Would you look at that! Foundation DNS provides the same IP addresses for each of the authoritative nameservers that we provide to a zone. So in this case, we have only provided three IP addresses for resolvers to use to resolve DNS queries. And you might be wondering,“isn’t six better than three? Isn’t this a downgrade?” It turns out more isn’t always better. Let’s talk about why.

You are probably aware of Cloudflare’s use of Anycast and, as you might assume, our DNS services leverage Anycast to ensure that our authoritative DNS servers are available globally and as close as possible to users and resolvers across the Internet. Our standard nameservers are all advertised out of every Cloudflare data center by a single Anycast group. If we zoom in on Europe, you can see that in a standard nameserver deployment, both nameservers are advertised from every data center.

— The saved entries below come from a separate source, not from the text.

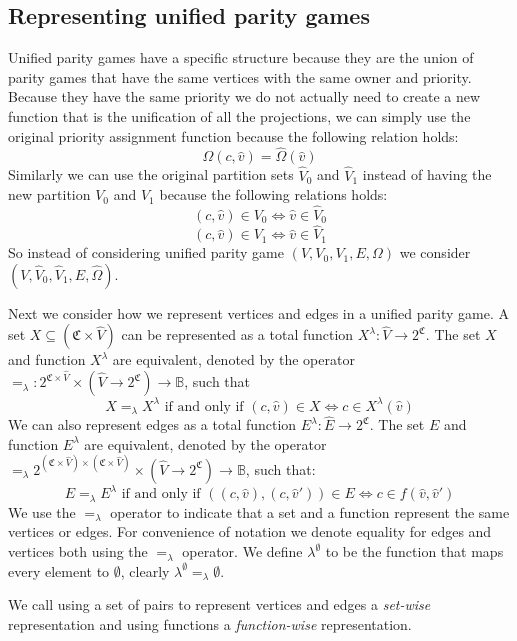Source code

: \subsection{Representing unified parity games}
Unified parity games have a specific structure because they are the union of parity games that have the same vertices with the same owner and priority. Because they have the same priority we do not actually need to create a new function that is the unification of all the projections, we can simply use the original priority assignment function because the following relation holds:
\[ \Omega(c,\hat{v}) = \hat{\Omega}(\hat{v}) \]
Similarly we can use the original partition sets $\hat{V}_0$ and $\hat{V}_1$ instead of having the new partition $V_0$ and $V_1$ because the following relations holds:
\[ (c,\hat{v}) \in V_0 \iff \hat{v}\in \hat{V}_0 \]
\[ (c,\hat{v}) \in V_1 \iff \hat{v}\in \hat{V}_1 \]
So instead of considering unified parity game $(V,V_0,V_1,E,\Omega)$ we consider $(V,\hat{V}_0,\hat{V}_1,E,\hat{\Omega})$. 

Next we consider how we represent vertices and edges in a unified parity game. A set $X \subseteq (\mathfrak{C} \times \hat{V})$ can be represented as a total function $X^\lambda : \hat{V} \rightarrow 2^\mathfrak{C}$. The set $X$ and function $X^\lambda$ are equivalent, denoted by the operator $=_\lambda: 2^{\mathfrak{C} \times \hat{V}} \times (\hat{V} \rightarrow 2^\mathfrak{C}) \rightarrow \mathbb{B}$, such that
\[ X =_\lambda X^\lambda \text{ if and only if } (c,\hat{v}) \in X \iff c \in X^\lambda(\hat{v}) \]
We can also represent edges as a total function $E^\lambda : \hat{E} \rightarrow 2^\mathfrak{C}$. The set $E$ and function $E^\lambda$ are equivalent, denoted by the operator $=_\lambda 2^{(\mathfrak{C} \times \hat{V}) \times(\mathfrak{C} \times \hat{V})} \times (\hat{V} \rightarrow 2^\mathfrak{C}) \rightarrow \mathbb{B}$, such that:
\[ E =_\lambda E^\lambda \text{ if and only if } ((c,\hat{v}),(c,\hat{v}')) \in E \iff c \in f(\hat{v},\hat{v}') \]
We use the $=_\lambda$ operator to indicate that a set and a function represent the same vertices or edges. For convenience of notation we denote equality for edges and vertices both using the $=_\lambda$ operator. We define $\lambda^\emptyset$ to be the function that maps every element to $\emptyset$, clearly $\lambda^\emptyset =_\lambda \emptyset$. 

We call using a set of pairs to represent vertices and edges a \textit{set-wise} representation and using functions a \textit{function-wise} representation.

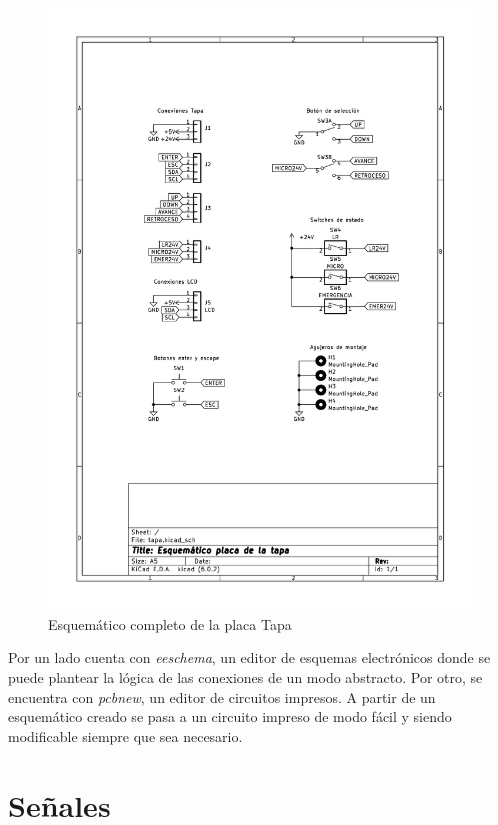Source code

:     \begin{figure}[hbtp]
        \centering
        \includegraphics[width=\textwidth]{03-placa/tapa.pdf}
        \caption{Esquemático completo de la placa Tapa}
        \label{fig:esquematapa}
        \end{figure}

Por un lado cuenta con \textit{eeschema}, un editor de esquemas electrónicos donde se puede plantear
la lógica de las conexiones de un modo abstracto. Por otro, se encuentra con \textit{pcbnew}, un editor
de circuitos impresos. A partir de un esquemático creado se pasa a un circuito impreso de modo fácil y
siendo modificable siempre que sea necesario.

\section{Señales}

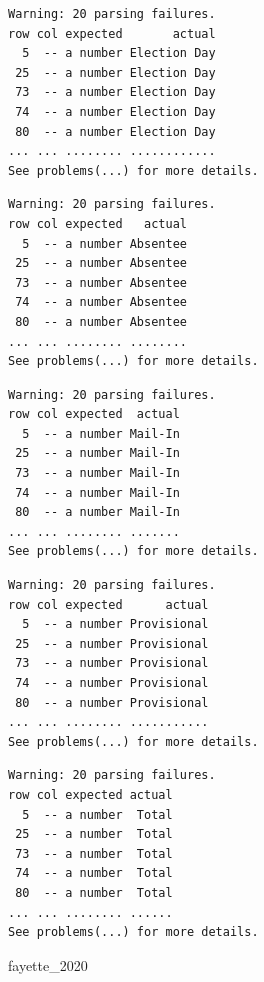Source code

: \documentclass[
  letterpaper,
  DIV=11,
  numbers=noendperiod]{scrreprt}
\newenvironment{Shaded}{\begin{snugshade}}{\end{snugshade}}
\newcommand{\NormalTok}[1]{\textcolor[rgb]{0.00,0.23,0.31}{#1}}
\begin{document}
\begin{verbatim}
Warning: 20 parsing failures.
row col expected       actual
  5  -- a number Election Day
 25  -- a number Election Day
 73  -- a number Election Day
 74  -- a number Election Day
 80  -- a number Election Day
... ... ........ ............
See problems(...) for more details.
\end{verbatim}

\begin{verbatim}
Warning: 20 parsing failures.
row col expected   actual
  5  -- a number Absentee
 25  -- a number Absentee
 73  -- a number Absentee
 74  -- a number Absentee
 80  -- a number Absentee
... ... ........ ........
See problems(...) for more details.
\end{verbatim}

\begin{verbatim}
Warning: 20 parsing failures.
row col expected  actual
  5  -- a number Mail-In
 25  -- a number Mail-In
 73  -- a number Mail-In
 74  -- a number Mail-In
 80  -- a number Mail-In
... ... ........ .......
See problems(...) for more details.
\end{verbatim}

\begin{verbatim}
Warning: 20 parsing failures.
row col expected      actual
  5  -- a number Provisional
 25  -- a number Provisional
 73  -- a number Provisional
 74  -- a number Provisional
 80  -- a number Provisional
... ... ........ ...........
See problems(...) for more details.
\end{verbatim}

\begin{verbatim}
Warning: 20 parsing failures.
row col expected actual
  5  -- a number  Total
 25  -- a number  Total
 73  -- a number  Total
 74  -- a number  Total
 80  -- a number  Total
... ... ........ ......
See problems(...) for more details.
\end{verbatim}

\begin{Shaded}
\begin{Highlighting}[]
\NormalTok{fayette\_2020}
\end{Highlighting}
\end{Shaded}
\end{document}
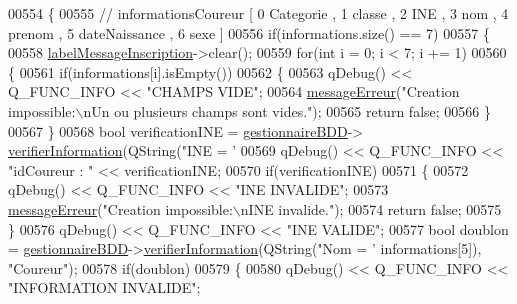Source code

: \begin{DoxyCode}
00554 \{
00555     \textcolor{comment}{// informationsCoureur [ 0 Categorie , 1 classe , 2 INE , 3 nom , 4 prenom , 5 dateNaissance , 6 sexe ]}
00556     \textcolor{keywordflow}{if}(informations.size() == 7)
00557     \{
00558         \hyperlink{class_i_h_m_gestion_cross_a1855bd63290c39c20660064b41710e8c}{labelMessageInscription}->clear();
00559         \textcolor{keywordflow}{for}(\textcolor{keywordtype}{int} i = 0;  i < 7; i += 1)
00560         \{
00561             \textcolor{keywordflow}{if}(informations[i].isEmpty())
00562             \{
00563                 qDebug() << Q\_FUNC\_INFO << \textcolor{stringliteral}{"CHAMPS VIDE"};
00564                 \hyperlink{class_i_h_m_gestion_cross_a92fa6016b00d2d4429c901e77d37bf10}{messageErreur}(\textcolor{stringliteral}{"Creation impossible:\(\backslash\)nUn ou plusieurs champs sont vides."});
00565                 \textcolor{keywordflow}{return} \textcolor{keyword}{false};
00566             \}
00567         \}
00568         \textcolor{keywordtype}{bool} verificationINE = \hyperlink{class_i_h_m_gestion_cross_a440bac63a3e51db3e2c08e883f8cafc9}{gestionnaireBDD}->
      \hyperlink{class_gestion_b_d_d_abfd3cfb9553a83aafd86c3149869d6c0}{verifierInformation}(QString(\textcolor{stringliteral}{"INE = '%
00569         qDebug() << Q\_FUNC\_INFO << \textcolor{stringliteral}{"idCoureur : "} << verificationINE;
00570         \textcolor{keywordflow}{if}(verificationINE)
00571         \{
00572             qDebug() << Q\_FUNC\_INFO << \textcolor{stringliteral}{"INE INVALIDE"};
00573             \hyperlink{class_i_h_m_gestion_cross_a92fa6016b00d2d4429c901e77d37bf10}{messageErreur}(\textcolor{stringliteral}{"Creation impossible:\(\backslash\)nINE invalide."});
00574             \textcolor{keywordflow}{return} \textcolor{keyword}{false};
00575         \}
00576         qDebug() << Q\_FUNC\_INFO << \textcolor{stringliteral}{"INE VALIDE"};
00577         \textcolor{keywordtype}{bool} doublon = \hyperlink{class_i_h_m_gestion_cross_a440bac63a3e51db3e2c08e883f8cafc9}{gestionnaireBDD}->\hyperlink{class_gestion_b_d_d_abfd3cfb9553a83aafd86c3149869d6c0}{verifierInformation}(QString(\textcolor{stringliteral}{"Nom
       = '%
      informations[5]), \textcolor{stringliteral}{"Coureur"});
00578         \textcolor{keywordflow}{if}(doublon)
00579         \{
00580             qDebug() << Q\_FUNC\_INFO << \textcolor{stringliteral}{"INFORMATION INVALIDE"};
}}
\end{DoxyCode}
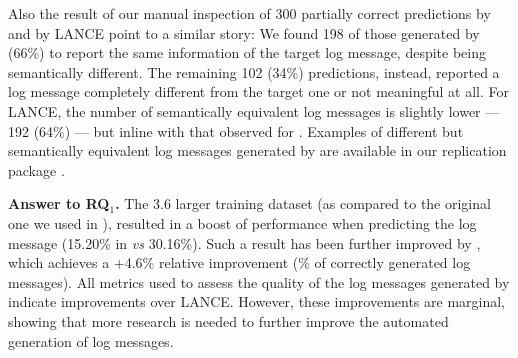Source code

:Also the result of our manual inspection of 300 partially correct predictions by \approach and by LANCE point to a similar story: We found 198 of those generated by \approach (66\%) to report the same information of the target log message, despite being semantically different. The remaining 102 (34\%) predictions, instead, reported a log message completely different from the target one or not meaningful at all. For LANCE, the number of semantically equivalent log messages is slightly lower --- 192 (64\%) --- but inline with that observed for \approach. Examples of different but semantically equivalent log messages generated by \approach are available in our replication package \cite{replication}.



\vspace{0.2cm}
\begin{resultbox}
\textbf{Answer to RQ$_1$.} The 3.6 larger training dataset (as compared to the original one we used in \cite{mastropaolo2022using}), resulted in a boost of performance when predicting the log message (15.20\% in \cite{mastropaolo2022using} \emph{vs} 30.16\%). Such a result has been further improved by \approach, which achieves a +4.6\% relative improvement (\% of correctly generated log messages). All metrics used to assess the quality of the log messages generated by \approach indicate improvements over LANCE. However, these improvements are marginal, showing that more research is needed to further improve the automated generation of log messages.
\end{resultbox}



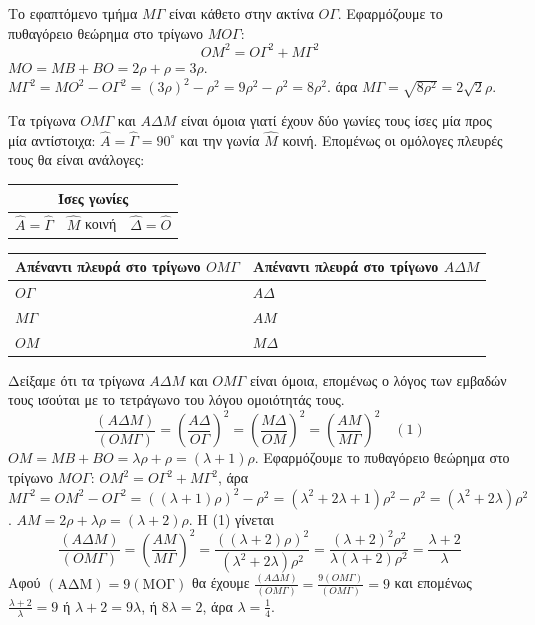 \begin{alist}
    \item
    Το εφαπτόμενο τμήμα $M\Gamma$ είναι κάθετο στην ακτίνα $O\Gamma$.
    Εφαρμόζουμε το πυθαγόρειο θεώρημα στο τρίγωνο $MO\Gamma$:
    \[ OM^2 = O\Gamma^2 + M\Gamma^2 \]
    $MO = MB + BO = 2\rho + \rho = 3\rho$.
    $M\Gamma^2 = MO^2 - O\Gamma^2 = (3\rho)^2 - \rho^2 = 9\rho^2 - \rho^2 = 8\rho^2$.
    άρα $M\Gamma = \sqrt{8\rho^2} = 2\sqrt{2}\rho$.

    \item
    \begin{rlist}
        \item Τα τρίγωνα $OM\Gamma$ και $A\Delta M$ είναι όμοια γιατί έχουν δύο γωνίες τους ίσες μία προς μία αντίστοιχα: $ \hat{A} = \hat{\Gamma} = 90^\circ $ και την γωνία $ \hat{M} $ κοινή. Επομένως οι ομόλογες πλευρές τους θα είναι ανάλογες:
        \begin{tabular}{|c|c|c|}
        \hline
        \multicolumn{3}{|c|}{Ίσες γωνίες} \\
        \hline
        $ \hat{A} = \hat{\Gamma} $ & $ \hat{M} $ κοινή & $ \hat{\Delta} = \hat{O} $ \\
        \hline
        \end{tabular}

        \begin{tabular}{|l|l|}
        \hline
        Απέναντι πλευρά στο τρίγωνο $OM\Gamma$ & Απέναντι πλευρά στο τρίγωνο $A\Delta M$ \\
        \hline
        $O\Gamma$ & $A\Delta$ \\
        $M\Gamma$ & $AM$ \\
        $OM$ & $M\Delta$ \\
        \hline
        \end{tabular}
        \item Δείξαμε ότι τα τρίγωνα $A\Delta M$ και $OM\Gamma$ είναι όμοια, επομένως ο λόγος των εμβαδών τους ισούται με το τετράγωνο του λόγου ομοιότητάς τους.
        \[ \frac{(A\Delta M)}{(OM\Gamma)} = \left(\frac{A\Delta}{O\Gamma}\right)^2 = \left(\frac{M\Delta}{OM}\right)^2 = \left(\frac{AM}{M\Gamma}\right)^2 \quad (1) \]
        $OM = MB + BO = \lambda\rho + \rho = (\lambda+1)\rho$.
        Εφαρμόζουμε το πυθαγόρειο θεώρημα στο τρίγωνο $M O \Gamma$:
        $OM^2 = O\Gamma^2 + M\Gamma^2$, άρα
        $M\Gamma^2 = OM^2 - O\Gamma^2 = ((\lambda+1)\rho)^2 - \rho^2 = (\lambda^2+2\lambda+1)\rho^2 - \rho^2 = (\lambda^2+2\lambda)\rho^2$.
        $AM = 2\rho + \lambda\rho = (\lambda+2)\rho$.
        Η (1) γίνεται
        \[ \frac{(A\Delta M)}{(OM\Gamma)} = \left(\frac{AM}{M\Gamma}\right)^2 = \frac{((\lambda+2)\rho)^2}{(\lambda^2+2\lambda)\rho^2} = \frac{(\lambda+2)^2\rho^2}{\lambda(\lambda+2)\rho^2} = \frac{\lambda+2}{\lambda} \]
        Αφού $(\text{ΑΔΜ}) = 9(\text{ΜΟΓ})$ θα έχουμε $\frac{(A\Delta M)}{(OM\Gamma)} = \frac{9(OM\Gamma)}{(OM\Gamma)} = 9$ και επομένως $\frac{\lambda+2}{\lambda} = 9$ ή
        $\lambda+2 = 9\lambda$, ή $8\lambda=2$, άρα $\lambda = \frac{1}{4}$.
    \end{rlist}
\end{alist}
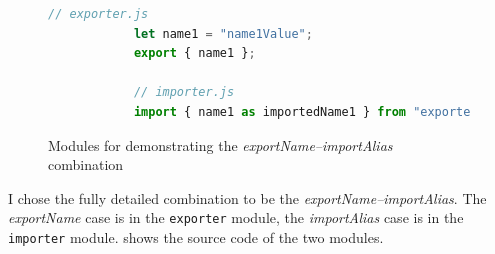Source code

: \vspace*{-3mm}
\begin{figure}[!htb]
	\begin{lstlisting}[language=JavaScript]
			// exporter.js
			let name1 = "name1Value";
			export { name1 };

			// importer.js
			import { name1 as importedName1 } from "exporter";
	\end{lstlisting}
  \caption{Modules for demonstrating the \emph{exportName–importAlias} combination}
  \label{fig:export-import-example-source}
\end{figure}

I chose the fully detailed combination to be the \emph{exportName–importAlias}. The \emph{exportName} case is in the \lstinline{exporter} module, the \emph{importAlias} case is in the \lstinline{importer} module.  shows the source code of the two modules.

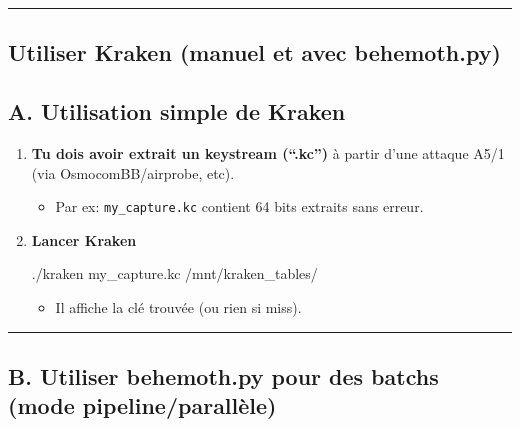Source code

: \documentclass[
  french,
]{article}
\newenvironment{Shaded}{\begin{snugshade}}{\end{snugshade}}
\newcommand{\ExtensionTok}[1]{#1}
\newcommand{\NormalTok}[1]{#1}
\providecommand{\tightlist}{%
  \setlength{\itemsep}{0pt}\setlength{\parskip}{0pt}}
\begin{document}
\begin{center}\rule{0.5\linewidth}{0.5pt}\end{center}

\subsection{Utiliser Kraken (manuel et avec
behemoth.py)}\label{utiliser-kraken-manuel-et-avec-behemoth.py}

\subsection{A. Utilisation simple de
Kraken}\label{a.-utilisation-simple-de-kraken}

\begin{enumerate}
\def\labelenumi{\arabic{enumi}.}
\item
  \textbf{Tu dois avoir extrait un keystream (``.kc'')} à partir d'une
  attaque A5/1 (via OsmocomBB/airprobe, etc).

  \begin{itemize}
  \tightlist
  \item
    Par ex: \texttt{my\_capture.kc} contient 64 bits extraits sans
    erreur.
  \end{itemize}
\item
  \textbf{Lancer Kraken}

\begin{Shaded}
\begin{Highlighting}[]
\ExtensionTok{./kraken}\NormalTok{ my\_capture.kc /mnt/kraken\_tables/}
\end{Highlighting}
\end{Shaded}

  \begin{itemize}
  \tightlist
  \item
    Il affiche la clé trouvée (ou rien si miss).
  \end{itemize}
\end{enumerate}

\begin{center}\rule{0.5\linewidth}{0.5pt}\end{center}

\subsection{B. Utiliser behemoth.py pour des batchs (mode
pipeline/parallèle)}\label{b.-utiliser-behemoth.py-pour-des-batchs-mode-pipelineparalluxe8le}
\end{document}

We can take those six IP addresses from our standard nameservers above and perform a lookup for their “hostname.bind” TXT record which will show us the airport code or physical location of the closest data center where our DNS queries are being resolved from. This output helps explain the reason why more isn’t always better.

$ dig @108.162.194.91 ch txt hostname.bind +short
"LHR"

$ dig @162.159.38.91 ch txt hostname.bind +short
"LHR"

$ dig @172.64.34.91 ch txt hostname.bind +short
"LHR"

$ dig @108.162.195.247 ch txt hostname.bind +short
"LHR"

$ dig @162.159.44.247 ch txt hostname.bind +short
"LHR"

$ dig @172.64.35.247 ch txt hostname.bind +short
"LHR"

As you can see, when queried from near London, all six of those IP addresses route to the same London (LHR) data center. Meaning that when a resolver in London is resolving DNS queries for a domain using Cloudflare’s standard authoritative DNS, no matter which nameserver IP address is being queried, they are always connecting to the same physical location.

You might be asking, “So what? What does that mean to me?” Let’s look at an example. If you wanted to resolve a domain using Cloudflare standard nameservers from London, and I am using a public resolver that is also located in London, the resolver will always connect to the Cloudflare LHR data center regardless of which nameserver it’s trying to reach. It doesn’t have any other option, because of Anycast.

Because of Anycast, should the LHR data center go offline completely, all the traffic intended for LHR would be routed to other nearby data centers and resolvers would continue to function normally. However, in the unlikely scenario where the LHR data center was online, but our DNS services aren’t able to respond to DNS queries, the resolver would have no way to resolve these DNS queries since they can’t reach out to any other data center. We could have 100 IP addresses, and it would not help us in this scenario. Eventually, cached responses will expire, and the domain will eventually stop being resolved.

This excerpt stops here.